● **Work instructions**
Copy the entire listing, down to the final line, exactly.
▬▬▬▬▬▬
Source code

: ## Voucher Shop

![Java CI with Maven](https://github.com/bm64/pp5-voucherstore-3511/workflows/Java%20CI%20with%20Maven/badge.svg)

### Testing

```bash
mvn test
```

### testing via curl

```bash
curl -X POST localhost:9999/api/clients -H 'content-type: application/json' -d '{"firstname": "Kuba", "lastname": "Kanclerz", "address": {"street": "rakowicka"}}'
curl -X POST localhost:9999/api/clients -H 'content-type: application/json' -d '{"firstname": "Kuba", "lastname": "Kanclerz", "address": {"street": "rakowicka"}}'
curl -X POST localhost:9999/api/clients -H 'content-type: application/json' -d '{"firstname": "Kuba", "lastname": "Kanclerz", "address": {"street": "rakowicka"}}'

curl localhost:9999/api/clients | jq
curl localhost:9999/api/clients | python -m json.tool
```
▬▬▬▬▬▬
● **Answer for the task**
Source code

: ## Voucher Shop

![Java CI with Maven](https://github.com/bm64/pp5-voucherstore-3511/workflows/Java%20CI%20with%20Maven/badge.svg)

### Testing

```bash
mvn test
```

### testing via curl

```bash
curl -X POST localhost:9999/api/clients -H 'content-type: application/json' -d '{"firstname": "Kuba", "lastname": "Kanclerz", "address": {"street": "rakowicka"}}'
curl -X POST localhost:9999/api/clients -H 'content-type: application/json' -d '{"firstname": "Kuba", "lastname": "Kanclerz", "address": {"street": "rakowicka"}}'
curl -X POST localhost:9999/api/clients -H 'content-type: application/json' -d '{"firstname": "Kuba", "lastname": "Kanclerz", "address": {"street": "rakowicka"}}'

curl localhost:9999/api/clients | jq
curl localhost:9999/api/clients | python -m json.tool
```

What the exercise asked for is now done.